Donata dalla Reggenza alla comunità dell'Adorazione Perpetua, l'opera di Cristian Ceccaroni celebra il legame secolare tra i due luoghi dello spirito.
SAN FRANCESCO
Donata dalla Reggenza alla comunità dell'Adorazione Perpetua, l'opera di Cristian Ceccaroni celebra il legame secolare tra i due luoghi dello spirito.

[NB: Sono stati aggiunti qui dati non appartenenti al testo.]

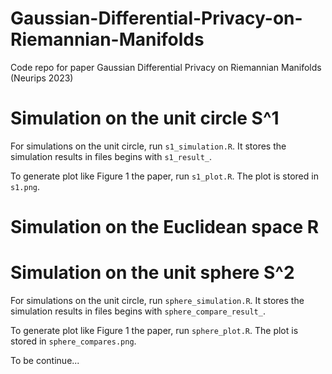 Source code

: # Gaussian-Differential-Privacy-on-Riemannian-Manifolds
Code repo for paper Gaussian Differential Privacy on Riemannian Manifolds (Neurips 2023)


# Simulation on the unit circle S^1

For simulations on the unit circle, run `s1_simulation.R`. It stores the simulation results in files begins with `s1_result_`. 

To generate plot like Figure 1 the paper, run `s1_plot.R`. The plot is stored in `s1.png`.

# Simulation on the Euclidean space R

# Simulation on the unit sphere S^2

For simulations on the unit circle, run `sphere_simulation.R`. It stores the simulation results in files begins with `sphere_compare_result_`. 

To generate plot like Figure 1 the paper, run `sphere_plot.R`. The plot is stored in `sphere_compares.png`.

To be continue...



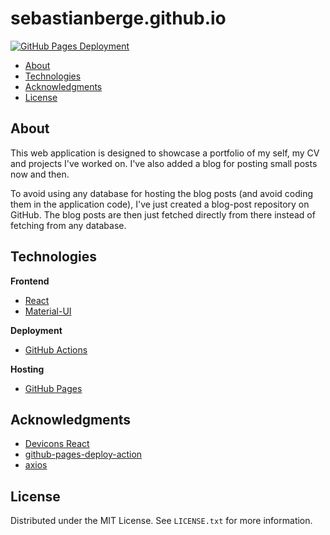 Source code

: <!-- omit in toc -->
# sebastianberge.github.io

[![GitHub Pages Deployment](https://github.com/sebastianberge/sebastianberge.github.io/actions/workflows/deploy.yml/badge.svg?branch=main)](https://github.com/sebastianberge/sebastianberge.github.io/actions/workflows/deploy.yml)

- [About](#about)
- [Technologies](#technologies)
- [Acknowledgments](#acknowledgments)
- [License](#license)

## About

This web application is designed to showcase a portfolio of my self, my CV and projects I've worked on. I've also added a blog for posting small posts now and then.

To avoid using any database for hosting the blog posts (and avoid coding them in the application code), I've just created a blog-post repository on GitHub. The blog posts are then just fetched directly from there instead of fetching from any database.

## Technologies

**Frontend**
- [React](https://react.dev)
- [Material-UI](https://mui.com/material-ui/)

**Deployment**
- [GitHub Actions](https://github.com/features/actions)

**Hosting**
- [GitHub Pages](https://pages.github.com)

## Acknowledgments
- [Devicons React](https://devicons-react.vercel.app/)
- [github-pages-deploy-action](https://github.com/JamesIves/github-pages-deploy-action)
- [axios](https://github.com/axios/axios)

## License
Distributed under the MIT License. See `LICENSE.txt` for more information. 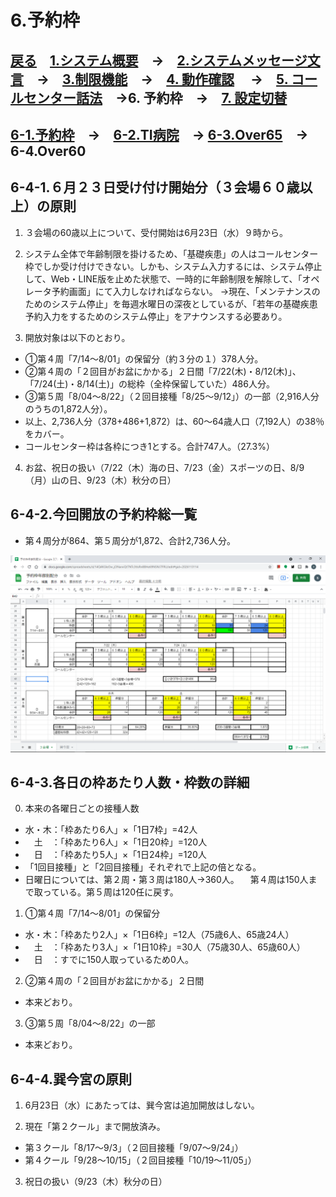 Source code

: # 6.予約枠  
## [戻る](https://github.com/78tch/VaccineYoyaku)　[1.システム概要](https://github.com/78tch/VaccineYoyaku/blob/main/1About/1-1About.md)　→　[2.システムメッセージ文言](https://github.com/78tch/VaccineYoyaku/blob/main/2SystemMessage/2-0Messages.md)　→　[3.制限機能](https://github.com/78tch/VaccineYoyaku/blob/main/3Limit/3-1Limit.md)　→　[4. 動作確認](https://github.com/78tch/VaccineYoyaku/blob/main/4Check/4-1Check.md) 　→　[5. コールセンター話法](https://github.com/78tch/VaccineYoyaku/blob/main/5Callcenter/5-1Callcenter.md)　→6. 予約枠　→　[7. 設定切替](https://github.com/78tch/VaccineYoyaku/blob/main/7Operation/7-1Operation.md)  
## [6-1.予約枠](https://github.com/78tch/VaccineYoyaku/blob/main/6Timetable/6-1Timetable.md)　→　[6-2.TI病院](https://github.com/78tch/VaccineYoyaku/blob/main/6Timetable/6-2TIHP.md)　→ [6-3.Over65](https://github.com/78tch/VaccineYoyaku/blob/main/6Timetable/6-4Over60.md)　→　6-4.Over60  

## 6-4-1.６月２３日受け付け開始分（３会場６０歳以上）の原則  
1. ３会場の60歳以上について、受付開始は6月23日（水）９時から。  

2. システム全体で年齢制限を掛けるため、「基礎疾患」の人はコールセンター枠でしか受け付けできない。しかも、システム入力するには、システム停止して、Web・LINE版を止めた状態で、一時的に年齢制限を解除して、「オペレータ予約画面」にて入力しなければならない。
→現在、「メンテナンスのためのシステム停止」を毎週水曜日の深夜としているが、「若年の基礎疾患予約入力をするためのシステム停止」をアナウンスする必要あり。

3. 開放対象は以下のとおり。
* ①第４周「7/14〜8/01」の保留分（約３分の１）378人分。  
* ②第４周の「２回目がお盆にかかる」２日間「7/22(木)・8/12(木)」、「7/24(土)・8/14(土)」の総枠（全枠保留していた）486人分。  
* ③第５周「8/04〜8/22」（２回目接種「8/25〜9/12」）の一部（2,916人分のうちの1,872人分）。
* 以上、2,736人分（378+486+1,872）は、60～64歳人口（7,192人）の38％をカバー。
* コールセンター枠は各枠につき1とする。合計747人。（27.3%）

4. お盆、祝日の扱い（7/22（木）海の日、7/23（金）スポーツの日、8/9（月）山の日、9/23（木）秋分の日）

## 6-4-2.今回開放の予約枠総一覧
* 第４周分が864、第５周分が1,872、合計2,736人分。

<img src="data\20210623\Center1.png" alt="image">  

## 6-4-3.各日の枠あたり人数・枠数の詳細
0. 本来の各曜日ごとの接種人数
* 水・木：「枠あたり6人」×「1日7枠」=42人
* 　土　：「枠あたり6人」×「1日20枠」=120人
* 　日　：「枠あたり5人」×「1日24枠」=120人
* 「1回目接種」と「2回目接種」それぞれで上記の倍となる。
* 日曜日については、第２周・第３周は180人→360人。
　第４周は150人まで取っている。第５周は120任に戻す。

1. ①第４周「7/14～8/01」の保留分
* 水・木：「枠あたり2人」×「1日6枠」=12人（75歳6人、65歳24人）
* 　土　：「枠あたり3人」×「1日10枠」=30人（75歳30人、65歳60人）
* 　日　：すでに150人取っているため0人。

2. ②第４周の「２回目がお盆にかかる」２日間
* 本来どおり。

3. ③第５周「8/04〜8/22」の一部
* 本来どおり。

## 6-4-4.巽今宮の原則
1. 6月23日（水）にあたっては、巽今宮は追加開放はしない。

2. 現在「第２クール」まで開放済み。
* 第３クール「8/17～9/3」（２回目接種「9/07〜9/24」）
* 第４クール「9/28～10/15」（２回目接種「10/19〜11/05」）

3. 祝日の扱い（9/23（木）秋分の日）

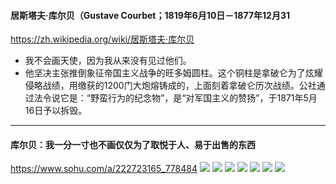 #### 居斯塔夫·库尔贝（Gustave Courbet；1819年6月10日－1877年12月31
https://zh.wikipedia.org/wiki/居斯塔夫·库尔贝
- 我不会画天使，因为我从来没有见过他们。
- 他坚决主张推倒象征帝国主义战争的旺多姆圆柱。这个铜柱是拿破仑为了炫耀侵略战绩，用缴获的1200门大炮熔铸成的，上面刻着拿破仑历次战绩。公社通过法令说它是：“野蛮行为的纪念物”，是“对军国主义的赞扬”，于1871年5月16日予以拆毁。
---
#### 库尔贝：我一分一寸也不画仅仅为了取悦于人、易于出售的东西
https://www.sohu.com/a/222723165_778484
![](http://5b0988e595225.cdn.sohucs.com/images/20180214/4f5fc77563384dd19c68caa9e7a5c4b0.jpeg)
![](http://5b0988e595225.cdn.sohucs.com/images/20180214/52629060724f48a2a36ab4dbe0098dba.jpeg)
![](http://5b0988e595225.cdn.sohucs.com/images/20180214/2ab912d9cddd4c428003e57740a13dd1.jpeg)
![](http://5b0988e595225.cdn.sohucs.com/images/20180214/72f4fb5c1227462581a4f60d81130cbb.jpeg)
![](http://5b0988e595225.cdn.sohucs.com/images/20180214/50c723d195c04143b931896a79446a3d.jpeg)
![](http://5b0988e595225.cdn.sohucs.com/images/20180214/1606363f75c34d509c7ea67ad7f35907.jpeg)
![](http://5b0988e595225.cdn.sohucs.com/images/20180214/de053cbced2f47fda181c3a8230ae459.jpeg)
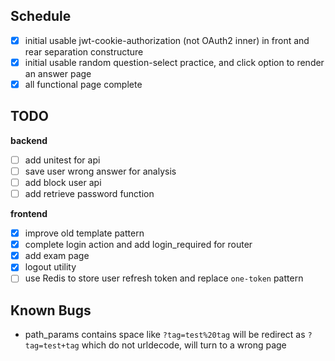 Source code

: ## Schedule
- [x] initial usable jwt-cookie-authorization (not OAuth2 inner) in front and rear separation constructure
- [x] initial usable random question-select practice, and click option to render an answer page
- [x] all functional page complete

## TODO
**backend**
- [ ] add unitest for api
- [ ] save user wrong answer for analysis
- [ ] add block user api
- [ ] add retrieve password function

**frontend**
- [x] improve old template pattern
- [x] complete login action and add login_required for router
- [x] add exam page
- [x] logout utility
- [ ] use Redis to store user refresh token and replace `one-token` pattern

## Known Bugs
- path_params contains space like `?tag=test%20tag` will be redirect as `?tag=test+tag` which do not urldecode, will turn to a wrong page
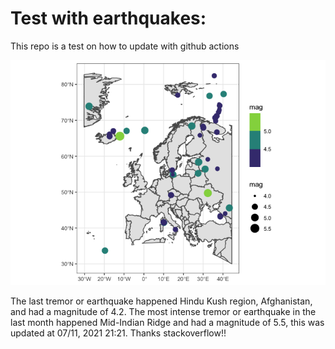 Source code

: <!-- README.md is generated from README.Rmd. Please edit that file -->

Test with earthquakes:
======================

This repo is a test on how to update with github actions

![](man/figures/README-unnamed-chunk-2-1.png)

The last tremor or earthquake happened Hindu Kush region, Afghanistan,
and had a magnitude of 4.2. The most intense tremor or earthquake in the
last month happened Mid-Indian Ridge and had a magnitude of 5.5, this
was updated at 07/11, 2021 21:21. Thanks stackoverflow!!
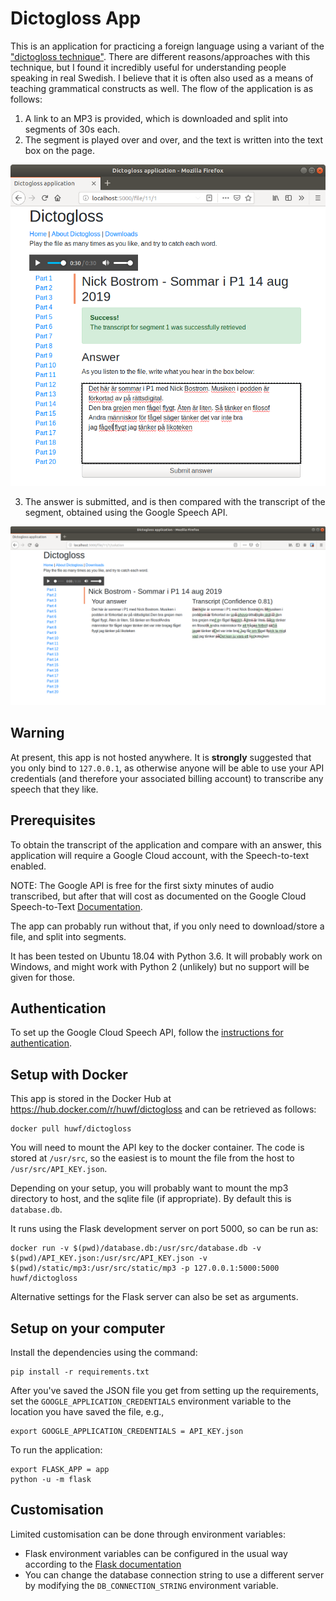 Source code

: # Dictogloss App

This is an application for practicing a foreign language using a variant of the ["dictogloss technique"](https://en.wikipedia.org/wiki/Dictogloss).
There are different reasons/approaches with this technique, but I found it incredibly useful for understanding people speaking
in real Swedish. I believe that it is often also used as a means of teaching grammatical constructs as well.
The flow of the application is as follows:

1. A link to an MP3 is provided, which is downloaded and split into segments of 30s each.
2. The segment is played over and over, and the text is written into the text box on the page.  

![Attempting the exercise for Nick Bostrom on Sommar i P1](static/images/exercise.png)

3. The answer is submitted, and is then compared with the transcript of the segment, obtained using the  Google Speech API.

![Difference between right and wrong](./static/images/diff.png)

## Warning

At present, this app is not hosted anywhere.  It is **strongly** suggested that you only bind to `127.0.0.1`, as
otherwise anyone will be able to use your API credentials (and therefore your associated billing account) to transcribe
any speech that they like.

## Prerequisites

To obtain the transcript of the application and compare with an answer, this application will require a Google Cloud
account, with the Speech-to-text enabled.

NOTE: The Google API is free for the first sixty minutes of audio transcribed, but after that will cost as documented
on the Google Cloud Speech-to-Text [Documentation](https://cloud.google.com/speech-to-text/pricing).

The app can probably run without that, if you only need to download/store a file, and split into segments.

It has been tested on Ubuntu 18.04 with Python 3.6.  It will probably work on Windows, and might work with Python 2 (unlikely)
but no support will be given for those.

## Authentication

To set up the Google Cloud Speech API, follow the [instructions for authentication](https://cloud.google.com/speech-to-text/docs/reference/libraries#setting_up_authentication).


## Setup with Docker

This app is stored in the Docker Hub at https://hub.docker.com/r/huwf/dictogloss and can be retrieved as follows:

    docker pull huwf/dictogloss
    
You will need to mount the API key to the docker container. The code is stored at `/usr/src`, so the easiest is to mount
the file from the host to `/usr/src/API_KEY.json`.

Depending on your setup, you will probably want to mount the mp3 directory to host, and the sqlite file (if appropriate).
By default this is `database.db`.

It runs using the Flask development server on port 5000, so can be run as:

    docker run -v $(pwd)/database.db:/usr/src/database.db -v $(pwd)/API_KEY.json:/usr/src/API_KEY.json -v $(pwd)/static/mp3:/usr/src/static/mp3 -p 127.0.0.1:5000:5000 huwf/dictogloss

Alternative settings for the Flask server can also be set as arguments.

      
## Setup on your computer

Install the dependencies using the command:

    pip install -r requirements.txt 

After you've saved the JSON file you get from setting up the requirements, set the `GOOGLE_APPLICATION_CREDENTIALS` environment
variable to the location you have saved the file, e.g.,

    export GOOGLE_APPLICATION_CREDENTIALS = API_KEY.json
    
To run the application:
    
    export FLASK_APP = app    
    python -u -m flask 
    
## Customisation

Limited customisation can be done through environment variables:

* Flask environment variables can be configured in the usual way according to the [Flask documentation](https://flask.palletsprojects.com/en/1.1.x)
* You can change the database connection string to use a different server by modifying the `DB_CONNECTION_STRING` environment variable.


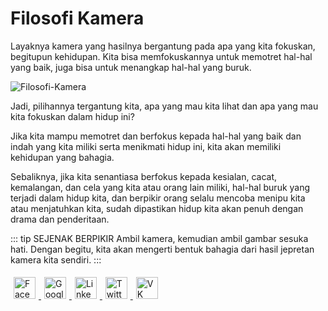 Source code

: # Filosofi Kamera

Layaknya kamera yang hasilnya bergantung pada apa yang kita fokuskan, begitupun kehidupan. Kita bisa memfokuskannya untuk memotret hal-hal yang baik, juga bisa untuk menangkap hal-hal yang buruk.

<img :src="$withBase('/image/Filosofi-Kamera-1024x640.jpg')" alt="Filosofi-Kamera"/>

Jadi, pilihannya tergantung kita, apa yang mau kita lihat dan apa yang mau kita fokuskan dalam hidup ini?

Jika kita mampu memotret dan berfokus kepada hal-hal yang baik dan indah yang kita miliki serta menikmati hidup ini, kita akan memiliki kehidupan yang bahagia.

Sebaliknya, jika kita senantiasa berfokus kepada kesialan, cacat, kemalangan, dan cela yang kita atau orang lain miliki, hal-hal buruk yang terjadi dalam hidup kita, dan berpikir orang selalu mencoba menipu kita atau menjatuhkan kita, sudah dipastikan hidup kita akan penuh dengan drama dan penderitaan.

::: tip SEJENAK BERPIKIR 
Ambil kamera, kemudian ambil gambar sesuka hati. Dengan begitu, kita akan mengerti bentuk bahagia dari hasil jepretan kamera kita sendiri.
:::

<style type="text/css">
#share-buttons img {
	width: 35px;
	padding: 5px;
	border: 0;
	box-shadow: 0;
	display: inline;
}
</style>

<!-- I got these buttons from simplesharebuttons.com -->
<div id="share-buttons">
    <a href="http://www.facebook.com/sharer.php?url=https://ceritamotivasi.netlify.com" target="_blank">
        <img src="https://simplesharebuttons.com/images/somacro/facebook.png" alt="Facebook" />
    </a>
    <a href="https://plus.google.com/share?url=https://ceritamotivasi.netlify.com" target="_blank">
        <img src="https://simplesharebuttons.com/images/somacro/google.png" alt="Google" />
    </a>
    <a href="http://www.linkedin.com/shareArticle?mini=true&amp;url=https://ceritamotivasi.netlify.com" target="_blank">
        <img src="https://simplesharebuttons.com/images/somacro/linkedin.png" alt="LinkedIn" />
    </a>
    <a href="https://twitter.com/share?url=https://ceritamotivasi.netlify.com" target="_blank">
        <img src="https://simplesharebuttons.com/images/somacro/twitter.png" alt="Twitter" />
    </a>
    <a href="http://vkontakte.ru/share.php?url=https://ceritamotivasi.netlify.com" target="_blank">
        <img src="https://simplesharebuttons.com/images/somacro/vk.png" alt="VK" />
    </a>
</div> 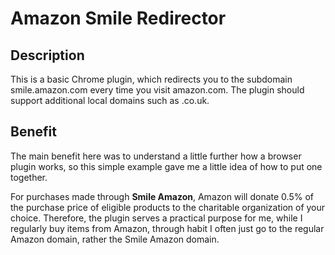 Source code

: # Amazon Smile Redirector

## Description

This is a basic Chrome plugin, which redirects you to the subdomain smile.amazon.com every time you visit amazon.com. The plugin should support additional local domains such as .co.uk.

## Benefit

The main benefit here was to understand a little further how a browser plugin works, so this simple example gave me a little idea of how to put one together. 

For purchases made through **Smile Amazon**, Amazon will donate 0.5% of the purchase price of eligible products to the charitable organization of your choice. Therefore, the plugin serves a practical purpose for me, while I regularly buy items from Amazon, through habit I often just go to the regular Amazon domain, rather the Smile Amazon domain. 


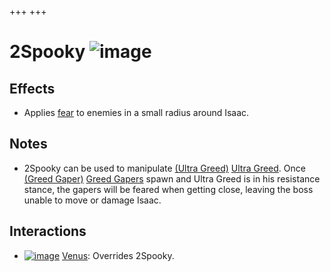 +++
+++

 # 2Spooky ![image](/image/2Spooky.png) 

Effects
---------


* Applies [fear](/wiki/Fear "Fear") to enemies in a small radius around Isaac.


Notes
-------


* 2Spooky can be used to manipulate [(Ultra Greed)](/wiki/Ultra_Greed "Ultra Greed") [Ultra Greed](/wiki/Ultra_Greed "Ultra Greed"). Once [(Greed Gaper)](/wiki/Gaper#Greed_Gaper "Greed Gaper") [Greed Gapers](/wiki/Gaper#Greed_Gaper "Gaper") spawn and Ultra Greed is in his resistance stance, the gapers will be feared when getting close, leaving the boss unable to move or damage Isaac.


Interactions
--------------


* [![image](/image/Venus.png)](/wiki/Venus "Venus") [Venus](/wiki/Venus "Venus"): Overrides 2Spooky.


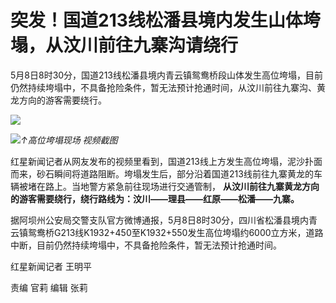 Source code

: # 突发！国道213线松潘县境内发生山体垮塌，从汶川前往九寨沟请绕行

5月8日8时30分，国道213线松潘县境内青云镇鸳鸯桥段山体发生高位垮塌，目前仍然持续垮塌中，不具备抢险条件，暂无法预计抢通时间，从汶川前往九寨沟、黄龙方向的游客需要绕行。

![](https://inews.gtimg.com/om_bt/OMU-4PkM1GCJx3JrVAT00NvJKuw8zPK7G1VYAyPONtnsUAA/1000)

![](https://inews.gtimg.com/om_bt/OQkXxiUAZoAebfQLclccWbZV-qkhOwMyNquapmR05zJvAAA/1000)_↑高位垮塌现场 视频截图_

红星新闻记者从网友发布的视频里看到，国道213线上方发生高位垮塌，泥沙扑面而来，砂石瞬间将道路阻断。垮塌发生后，部分沿着国道213线前往九寨黄龙的车辆被堵在路上。当地警方紧急前往现场进行交通管制，
**从汶川前往九寨黄龙方向的游客需要绕行，绕行路线为：汶川——理县——红原——松潘——九寨。**

据阿坝州公安局交警支队官方微博通报，5月8日8时30分，四川省松潘县境内青云镇鸳鸯桥G213线K1932+450至K1932+550发生高位垮塌约6000立方米，道路中断，目前仍然持续垮塌中，不具备抢险条件，暂无法预计抢通时间。

红星新闻记者 王明平

责编 官莉 编辑 张莉

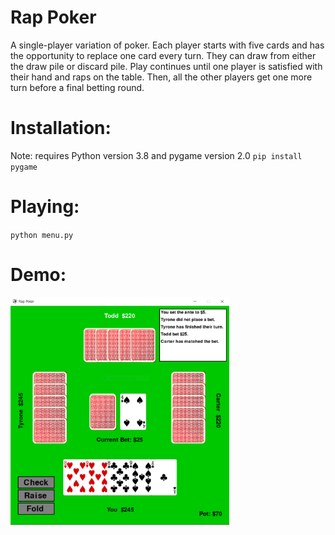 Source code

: # Rap Poker
A single-player variation of poker. Each player starts with five cards and has the opportunity to replace one card every turn. 
They can draw from either the draw pile or discard pile. Play continues until one player is satisfied with their hand and raps on the table.
Then, all the other players get one more turn before a final betting round.


# Installation:
Note: requires Python version 3.8 and pygame version 2.0
`pip install pygame`

# Playing:
`python menu.py`


# Demo:
<p align="left">
  <img src="Images/demo.PNG" width="350" title="hover text">
</p>
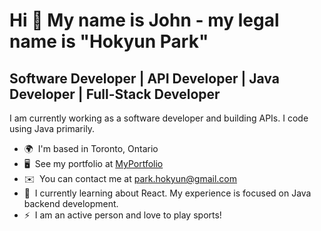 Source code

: <!--
**JohnPHK/JohnPHK** is a ✨ _special_ ✨ repository because its `README.md` (this file) appears on your GitHub profile.

Here are some ideas to get you started:

- 🔭 I’m currently working on ...
- 🌱 I’m currently learning ...
- 👯 I’m looking to collaborate on ...
- 🤔 I’m looking for help with ...
- 💬 Ask me about ...
- 📫 How to reach me: ...
- 😄 Pronouns: ...
- ⚡ Fun fact: ...
-->

Hi 👋 My name is John - my legal name is "Hokyun Park"
==========================  
Software Developer | API Developer | Java Developer | Full-Stack Developer 
------------------ 

I am currently working as a software developer and building APIs. I code using Java primarily.

* 🌍  I'm based in Toronto, Ontario
* 🖥️  See my portfolio at [MyPortfolio](http://johnphk.github.io/JohnPHK/)
* ✉️  You can contact me at [park.hokyun@gmail.com](mailto:park.hokyun@gmail.com)
* 🧠  I currently learning about React. My experience is focused on Java backend development. 
* ⚡  I am an active person and love to play sports!


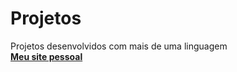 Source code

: # Projetos
Projetos desenvolvidos com mais de uma linguagem
<br/>
<strong><a href="https://github.com/andrefelizardo/Projetos/tree/master/site-pessoal">Meu site pessoal</a></strong>

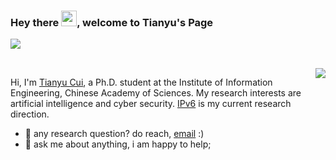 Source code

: ### Hey there <img src="https://media.giphy.com/media/hvRJCLFzcasrR4ia7z/giphy.gif" width="25px">, welcome to Tianyu's Page
![](https://visitor-badge.glitch.me/badge?page_id=CuiTianyu961030)

<br />

<a href="https://github.com/CuiTianyu961030?tab=repositories">
  <img align="right" src="https://github-readme-stats.vercel.app/api/top-langs/?username=CuiTianyu961030&layout=compact&langs_count=10&theme=dracula" />
</a>

Hi, I'm [Tianyu Cui](https://cuitianyu.site), a Ph.D. student at the Institute of Information Engineering, Chinese Academy of Sciences. My research interests are artificial intelligence and cyber security. [IPv6](https://en.wikipedia.org/wiki/IPv6) is my current research direction.

- 💼 any research question? do reach, [email](mailto:cuitianyu961030@163.com) :)
- 💬 ask me about anything, i am happy to help;

<!--
**CuiTianyu961030/CuiTianyu961030** is a ✨ _special_ ✨ repository because its `README.md` (this file) appears on your GitHub profile.

Here are some ideas to get you started:

- 🔭 I’m currently working on ...
- 🌱 I’m currently learning ...
- 👯 I’m looking to collaborate on ...
- 🤔 I’m looking for help with ...
- 💬 Ask me about ...
- 📫 How to reach me: ...
- 😄 Pronouns: ...
- ⚡ Fun fact: ...
-->
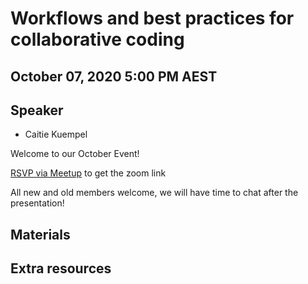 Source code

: #  Workflows and best practices for collaborative coding

## October 07, 2020 5:00 PM AEST 
## Speaker

- Caitie Kuempel

Welcome to our October Event!

[RSVP via Meetup](https://www.meetup.com/en-AU/rladies-brisbane/events/273087228/) to get the zoom link

All new and old members welcome, we will have time to chat after the presentation!

## Materials

## Extra resources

Due opere che si guardano a distanza, unendo idealmente San Marino e la Verna. È questa la straordinaria particolarità de "Il cammino di Francesco", opera realizzata dall'artista sammarinese Cristian Ceccaroni — con il contributo simbolico e concettuale di Suor Gloria Riva — in due originali tra loro complementari. Una tela è stata donata al Santuario della Verna, l'altra al Convento di San Francesco di San Marino. Nel dipinto custodito alla Verna, il Santo contempla San Marino; in quello destinato al Titano, il suo sguardo si rivolge invece al santuario toscano. Un dialogo visivo e spirituale che lega i due luoghi attraverso un gioco di sguardi. Le opere sono state donata dai Capitani Reggenti, Alice Mina e Vladimiro Selva, alle Monache dell'Adorazione Perpetua del Santissimo Sacramento. Un gesto che rinnova il legame tra la Repubblica e la tradizione francescana, in occasione dell'ottavo centenario della morte di San Francesco d'Assisi. "Con questo dono la Repubblica di San Marino intende rinnovare il proprio profondo legame con la tradizione francescana", ha sottolineato la Reggenza. Un messaggio condiviso anche dal Segretario di Stato Teodoro Lonfernini, che ha definito l'opera un richiamo permanente ai valori di pace e solidarietà, auspicando che il Convento continui a essere una "sentinella di pace" per tutta la Repubblica. La cerimonia si è conclusa con il sentito ringraziamento del vescovo di San Marino-Montefeltro, monsignor Domenico Beneventi, alla Reggenza, per un'iniziativa che arricchisce il patrimonio culturale e spirituale del Paese.